Sunday, October 26, 2014

All About Ouija

This weekend's Ouija movie has been getting terrible reviews: uninspired, dull, bland, bloodless kiddie show, lazy, routine – and that's just from my mom. Just look at the bland, unfinished official U.S. teaser poster (on the left). It's like they aren't even trying. At least the U.K. got a much more interesting poster (on the right). So sad that this and the re-release of Saw are the best Hollywood could muster for a scary Halloween.

Imagine if someone made a real movie about the ouija, the rise of spiritualism in America, and made it scary?! Every experience I've had with a ouija board has been terrifying. When I was in high school, a bunch of us played with a board that we found on the street. The board started moving quickly and, yes, on its own. Lights flashed, the wind suddenly blew crazily on a still summer night, and board kept saying it was tired of hearing all the pigs screaming. We ran home after WE heard a pig squeal directly behind us. 

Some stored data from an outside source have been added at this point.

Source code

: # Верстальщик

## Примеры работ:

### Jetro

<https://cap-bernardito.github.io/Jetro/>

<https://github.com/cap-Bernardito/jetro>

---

Read more true stories about ouija board experiences on the About Paranormal site, and read A Brief History of the Ouija on Mental Floss:

As a method of supposed communication with the spirit world, the Ouija board has terrified countless slumber partying children and served as a plot vehicle in a number of Hollywood films. Here’s where it came from. 
Ouija boards have their roots in Spiritualism, which began in the United States in the late 1840s. (Claims that ancient Ouija boards existed are unfounded.) The new movement was led by mediums, who claimed to be intermediaries between the living and the dead. 
There were a number of ways mediums made followers believe that they were communicating messages from those who had passed. One, table turning, involved the table moving or knocking on the floor in response to letters called out from the alphabet. Another method used planchettes, heart-shaped devices with two wheels at one end and a pencil at the point; users would place their fingers on the device, which would then be guided by spirits who would “write” messages. 
Both methods were problematic. Table turning took too long, and planchette writing was hard to decipher. According to the Museum of Talking Boards, some mediums got rid of these methods altogether, preferring to channel while in a trance, while others built complicated tables, dials, and tables painted with letters that required people to use a planchette as a pointer. This method became the most popular—and paved the way for the Ouija board.